En 1912, la esposa de Thomas Mann sufrió una leve afección pulmonar que la obligó a pasar seis meses en un sanatorio en Davos. Esa rutina era muy común en esos años, sobre todo como terapia para pacientes adinerados. Al poco tiempo se demostró la poca eficacia de internarse en la montaña para curar los pulmones, con lo que esos sanatorios dejaron de existir y se transformaron en hoteles para esquiadores. Thomas Mann acompañó a su esposa durante tres semanas y de las impresiones que obtuvo “allí arriba” surgió la inspiración decisiva para dar forma a una de sus novelas más representativas: La montaña mágica.

El proyecto literario original consistió en formular un conflicto irónico entre la aventura macabra y la moralidad burguesa. La novela tiene acentos románticos y claras simpatías hacia el problema de la muerte; no es menor su pretensión de detallar prácticas médicas lindantes con la explotación económica (aunque muy lejos está de ser una novela de denuncia), pero también se interna en las dimensiones sociales y humanas de la época, al punto de encarnar las claves más urgentes de la dialéctica europea. Doce años de trabajo invirtió Thomas Mann en este proyecto.

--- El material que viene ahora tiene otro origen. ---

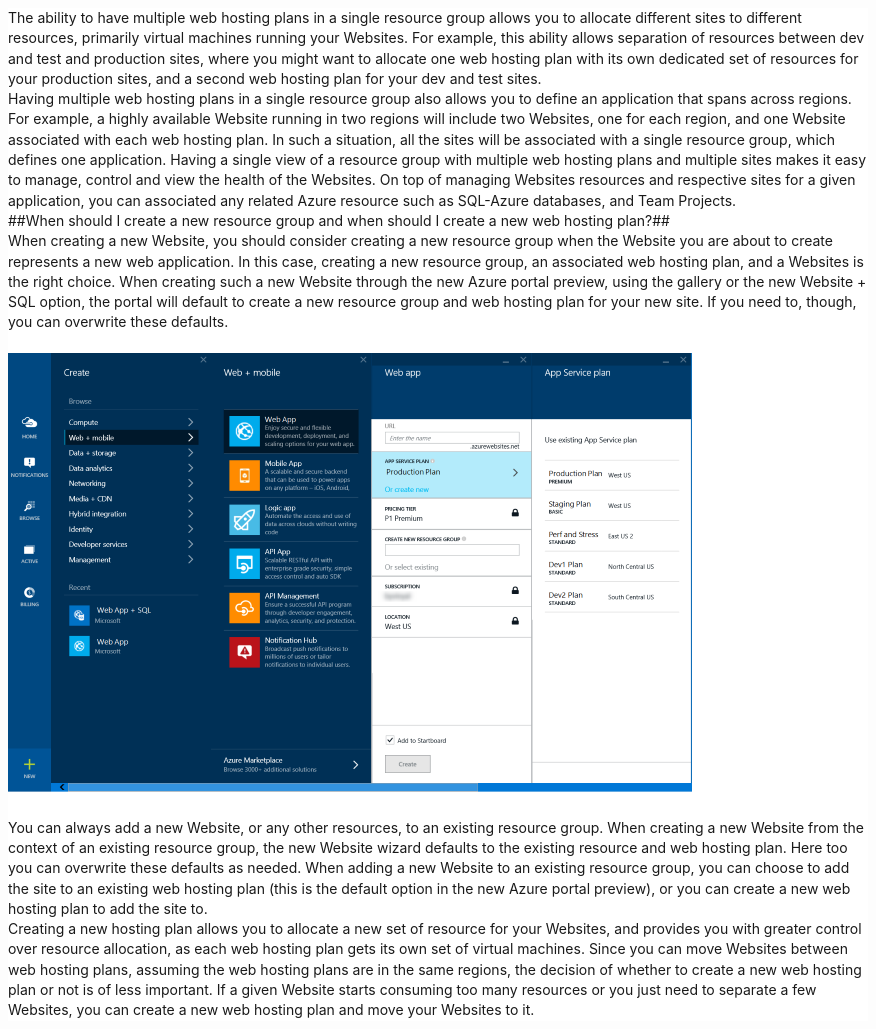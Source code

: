 The ability to have multiple web hosting plans in a single resource group allows you to allocate different sites to different resources, primarily virtual machines running your  Websites. For example, this ability allows separation of resources between dev and test and production sites, where you might want to allocate one web hosting plan with its own dedicated set of resources for your production sites, and a second web hosting plan for your dev and test sites. 
</br>
Having multiple web hosting plans in a single resource group also allows you to define an application that spans across regions. For example, a highly available  Website running in two regions will include two  Websites, one for each region, and one  Website associated with each web hosting plan. In such a situation, all the sites will be associated with a single resource group, which defines one application.  Having a single view of a resource group with multiple web hosting plans and multiple sites makes it easy to manage, control and view the health of the  Websites. On top of managing  Websites resources and respective sites for a given application, you can associated any related Azure resource such as SQL-Azure databases, and Team Projects. 
</br>
##When should I create a new resource group and when should I create a new web hosting plan?##
</br>
When creating a new  Website, you should consider creating a new resource group when the  Website you are about to create represents a new web application. In this case, creating a new resource group, an associated web hosting plan, and a  Websites is the right choice.  When creating such a new  Website through the new Azure portal preview, using the gallery or the new  Website + SQL option, the portal will default to create a new resource group and web hosting plan for your new site. If you need to, though, you can overwrite these defaults.
</br>
</br>
![Creating a new Web Hosting Plan](./media/azure-web-sites-web-hosting-plans-in-depth-overview/azure-web-sites-web-hosting-plans-in-depth-overview02.png)
</br>
</br>
You can always add a new  Website, or any other resources, to an existing resource group. When creating a new  Website from the context of an existing resource group, the new  Website wizard defaults to the existing resource and web hosting plan. Here too you can overwrite these defaults as needed. When adding a new  Website to an existing resource group, you can choose to add the site to an existing web hosting plan (this is the default option in the new Azure portal preview), or you can create a new web hosting plan to add the site to.
</br>
Creating a new hosting plan allows you to allocate a new set of resource for your  Websites, and provides you with greater control over resource allocation, as each web hosting plan gets its own set of virtual machines. Since you can move  Websites between web hosting plans, assuming the web hosting plans are in the same regions, the decision of whether to create a new web hosting plan or not is of less important. If a given  Website starts consuming too many resources or you just need to separate a few  Websites, you can create a new web hosting plan and move your  Websites to it.
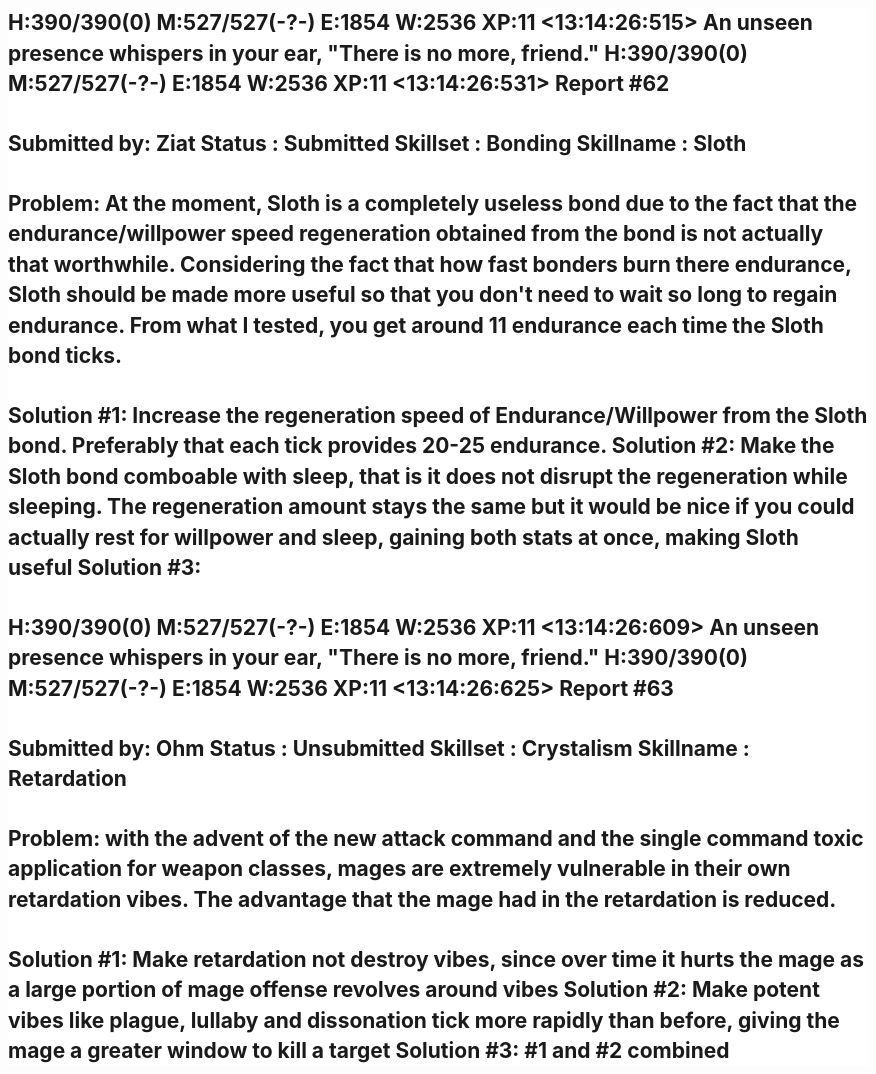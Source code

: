 H:390/390(0) M:527/527(-?-) E:1854 W:2536 XP:11 <eb bd><oyster> <13:14:26:515> 
An unseen presence whispers in your ear, "There is no more, friend."
H:390/390(0) M:527/527(-?-) E:1854 W:2536 XP:11 <eb bd><oyster> <13:14:26:531> 
Report #62
-------------------------------------------------------------------------------
Submitted by: Ziat           Status      : Submitted
Skillset    : Bonding        Skillname   : Sloth
-------------------------------------------------------------------------------
Problem:
At the moment, Sloth is a completely useless bond due to the fact that the 
endurance/willpower speed regeneration obtained from the bond is not actually 
that worthwhile. Considering the fact that how fast bonders burn there 
endurance, Sloth should be made more useful so that you don't need to wait so 
long to regain endurance. From what I tested, you get around 11 endurance each 
time the Sloth bond ticks.
-------------------------------------------------------------------------------
Solution #1:
Increase the regeneration speed of Endurance/Willpower from the Sloth bond. 
Preferably that each tick provides 20-25 endurance.
Solution #2:
Make the Sloth bond comboable with sleep, that is it does not disrupt the 
regeneration while sleeping. The regeneration amount stays the same but it would
be nice if you could actually rest for willpower and sleep, gaining both stats 
at once, making Sloth useful
Solution #3:
-------------------------------------------------------------------------------

H:390/390(0) M:527/527(-?-) E:1854 W:2536 XP:11 <eb bd><oyster> <13:14:26:609> 
An unseen presence whispers in your ear, "There is no more, friend."
H:390/390(0) M:527/527(-?-) E:1854 W:2536 XP:11 <eb bd><oyster> <13:14:26:625> 
Report #63
-------------------------------------------------------------------------------
Submitted by: Ohm            Status      : Unsubmitted
Skillset    : Crystalism     Skillname   : Retardation
-------------------------------------------------------------------------------
Problem:
with the advent of the new attack command and the single command toxic 
application for weapon classes, mages are extremely vulnerable in their own 
retardation vibes. The advantage that the mage had in the retardation is 
reduced.
-------------------------------------------------------------------------------
Solution #1:
Make retardation not destroy vibes, since over time it hurts the mage as a large
portion of mage offense revolves around vibes
Solution #2:
Make potent vibes like plague, lullaby and dissonation tick more rapidly than 
before, giving the mage a greater window to kill a target
Solution #3:
#1 and #2 combined
-------------------------------------------------------------------------------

La capacidad de observación del escritor ha jugado aquí un papel fundamental, ya que absorbe rasgos de la realidad y los combina con otras fuentes. El impulso narrativo tiene una clara vinculación con los tipos ideales weberianos, por eso la ficción adquiere una dimensión inequívocamente sociológica tanto en su capacidad descriptiva como en su abordaje simbólico de los personajes. El propio Mann se preguntó varias veces si en esos duros años de entreguerras había un público para consumir la historia de un burgués común y corriente a lo largo de un relato de más de 1.000 páginas. Fue esa suerte de “desgracia general” la que habilitó una sensibilidad especial en una “minoría ilustrada” que vio en la novela un refugio para sus desvelos.

Hasta ese entonces Thomas Mann, nacido en 1875 en Lübeck, había cosechado un considerable prestigio por su obra narrativa. Influido por las novelas rusa, inglesa y escandinava, por el teatro épico de Wagner, por la moral pesimista de Schopenhauer, por la psicología de la decadencia de Nietzsche, por la exquisitez de Flaubert y de los Goncourt y por el humorismo de la Baja Alemania, escribió Los Buddenbrook entre los 23 y los 25 años, obra maestra de juventud en la cual confluyen el gótico de Lübeck, el mar Báltico y el balneario Travemünde. Además de la evidente descomposición espiritual de la burguesía comercial alemana, la novela describe el paisaje de la ciudad a través de la “lengua”.

Entre 1905 y el inicio de la Primera Guerra Mundial aparecieron las novelas Alteza real, Tonio Kröger y La muerte en Venecia. También redactó, en 1910, la primera parte de Confesiones del estafador Félix Krüll, novela interrumpida en 1911 y reanudada en 1953. Con estas obras, Mann cerró un ciclo caracterizado por personajes singulares y representativos que encarnaron la decadencia de la burguesía y el problema del arte. Su imaginación narrativa se apoyó en la contraposición de conceptos: artista y burgués, cultura y civilización, serenidad goetheana y demonismo germánico, espíritu y vida.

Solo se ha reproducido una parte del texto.